▶ _Stored data_:
# # #

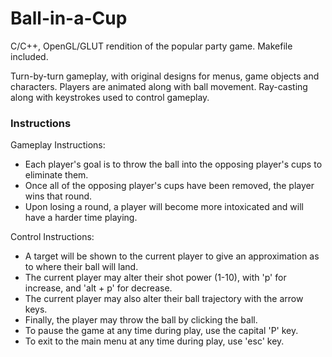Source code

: # Ball-in-a-Cup

C/C++, OpenGL/GLUT rendition of the popular party game. Makefile included.

Turn-by-turn gameplay, with original designs for menus, game objects and characters. Players are animated along with ball movement. Ray-casting along with keystrokes used to control gameplay.

### Instructions

Gameplay Instructions:
- Each player's goal is to throw the ball into the opposing player's cups to eliminate them.
- Once all of the opposing player's cups have been removed, the player wins that round.
- Upon losing a round, a player will become more intoxicated and will have a harder time playing.

Control Instructions:
- A target will be shown to the current player to give an approximation as to where their ball will land.
- The current player may alter their shot power (1-10), with 'p' for increase, and 'alt + p' for decrease.
- The current player may also alter their ball trajectory with the arrow keys.
- Finally, the player may throw the ball by clicking the ball.
- To pause the game at any time during play, use the capital 'P' key.	
- To exit to the main menu at any time during play, use 'esc' key.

# # #

▶ _Work required_:
Could the data above be copied out exactly, with no pictures kept?

▶ _Task answer_:
Source code

: # Ball-in-a-Cup

C/C++, OpenGL/GLUT rendition of the popular party game. Makefile included.

Turn-by-turn gameplay, with original designs for menus, game objects and characters. Players are animated along with ball movement. Ray-casting along with keystrokes used to control gameplay.

### Instructions

Gameplay Instructions:
- Each player's goal is to throw the ball into the opposing player's cups to eliminate them.
- Once all of the opposing player's cups have been removed, the player wins that round.
- Upon losing a round, a player will become more intoxicated and will have a harder time playing.

Control Instructions:
- A target will be shown to the current player to give an approximation as to where their ball will land.
- The current player may alter their shot power (1-10), with 'p' for increase, and 'alt + p' for decrease.
- The current player may also alter their ball trajectory with the arrow keys.
- Finally, the player may throw the ball by clicking the ball.
- To pause the game at any time during play, use the capital 'P' key.	
- To exit to the main menu at any time during play, use 'esc' key.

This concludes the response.